日本沼虾血蓝蛋白基因cDNA全长克隆及表达分析

Objective The aim of this study was to clone the hemocyanin gene from Macrobrachium nipponense, and to do the bioinformatics and spatial and temporal expression analysis of the gene. Methods The hemocyanin gene was cloned from hepatopancreas of Macrobrachium nipponense using the rapid amplification of cDNA ends (RACE) method, and its sequence was analyzed with biological software, spatial and temporal expressions of the gene were detected by real-time PCR. Results The full-length cDNA of hemocyanin was 2151bp and contained a 145bp of 5'-untranslated region (UTR), a 14bp of 3'UTR and a 1991bp of open reading frame (ORF) that encoded a protein of 663 amino acids with a calculated molecular mass of 76.65 kDa and pI at 5.42. The deduced amino acid sequence containing three hemocyanin domains and two copper-binding sites exhibited 70% similarity to that of Pacifastacus leniusculus, 63% to that of Litopenaeus vannamei. The two copper-binding sites and six histidine residues necessary for the stabilization of the oxygen binding were highly conserved. The 3-D structure modeling of hemocyanin was very similar to that of HC1 from Panulirus interruptus. Real-time PCR result showed that the gene was expressed highly in the hepatopancreas, weakly in the muscles and blood cells, and hardly in the mandibular organ, skin and ovarian. Its transcript derived from hepatopancreas was highest in stage C and lowest in the stage A and D3/D4 among the molt cycle.

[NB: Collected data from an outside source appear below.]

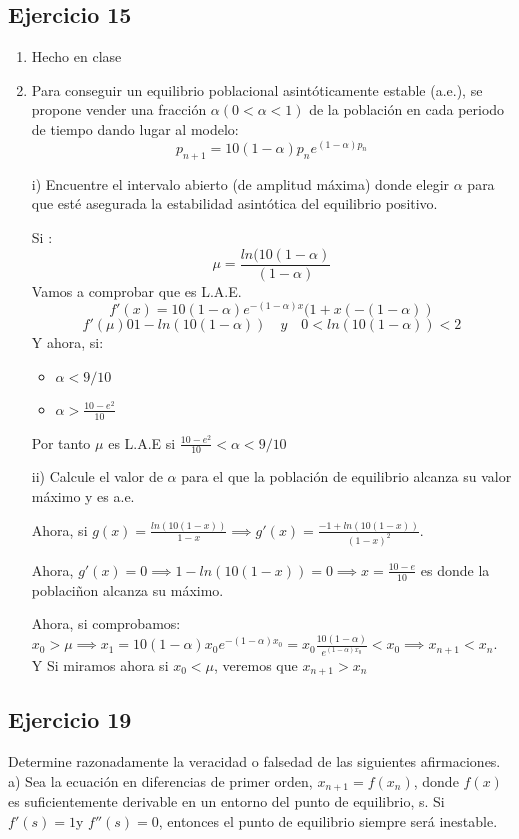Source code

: \documentclass[11pt, a4paper, titlepage]{article}
\theoremstyle{theorem-style}
\theoremstyle{definition-style}
\theoremstyle{remark-style}
\theoremstyle{example-style}
\begin{document}
	\subsection{Ejercicio 15}
	
	\begin{enumerate}
	\item Hecho en clase
	\item Para conseguir un equilibrio poblacional asintóticamente estable (a.e.), se propone vender una fracción $\alpha$$(0 < \alpha < 1)$ de la población en cada periodo de tiempo dando lugar al modelo:
	\[
	p_{n+1} = 10(1 - \alpha)p_n e^{(1-\alpha)p_n}
	\]

	i) Encuentre el intervalo abierto (de amplitud máxima) donde elegir $\alpha$ para que esté asegurada la estabilidad
asintótica del equilibrio positivo.


	Si :
	\[
	\mu = \frac{ln(10(1-\alpha)}{(1-\alpha)}
	\]
Vamos a comprobar que es L.A.E.
\[
f'(x) = 10(1-\alpha)e^{-(1-\alpha)x}(1+x(-(1-\alpha))
\]
\[
f'(\mu) 0 1-ln(10(1-\alpha)) \quad y \quad 0 < ln(10(1-\alpha))< 2
\]
Y ahora, si:
\begin{itemize}
	\item $\alpha < 9/10$
	\item $\alpha > \frac{10-e^2}{10}$
\end{itemize}
Por tanto $\mu$ es L.A.E si $\frac{10-e^2}{10} < \alpha < 9/10$

ii) Calcule el valor de $\alpha$ para el que la población de equilibrio alcanza su valor máximo y es a.e.

Ahora, si $g(x) = \frac{ln(10(1-x))}{1-x}\implies g'(x)= \frac{-1+ln(10(1-x))}{(1-x)^2}$.

Ahora, $g'(x) = 0\implies 1-ln(10(1-x)) = 0 \implies x= \frac{10-e}{10}$ es donde la poblaciñon alcanza su máximo.

Ahora, si comprobamos: $x_0 > \mu \implies x_1 = 10(1-\alpha)x_0 e^{-(1-\alpha)x_0} = x_0 \frac{10(1-\alpha)}{e^{(1-\alpha)x_0}} < x_0 \implies x _{n+1} < x_n$. Y Si miramos ahora si $x_0 < \mu$, veremos que $x _{n+1} > x_n$
\end{enumerate}

\subsection{Ejercicio 19}

Determine razonadamente la veracidad o falsedad de las siguientes afirmaciones.
a) Sea la ecuación en diferencias de primer orden, $x _{n+1} = f (x_n )$, donde $f(x)$ es suficientemente derivable en
un entorno del punto de equilibrio, s. Si $f'(s) = 1 $y $f'' (s) = 0$, entonces el punto de equilibrio siempre será
inestable.
\end{document}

The transcript level of gene increased significantly 3 h after injection of pathogenic bacteria Aeromonas hydrophila. Conclusion Like other crustaceans, the hemocyanin gene of Macrobrachium nipponense contains the typical hemocyanin domains and conserved copper-binding sites, and is highly expressed in hepatopancreas during stage C, as well as acts as an important molecule involved in immune defence of Aeromonas hydrophila.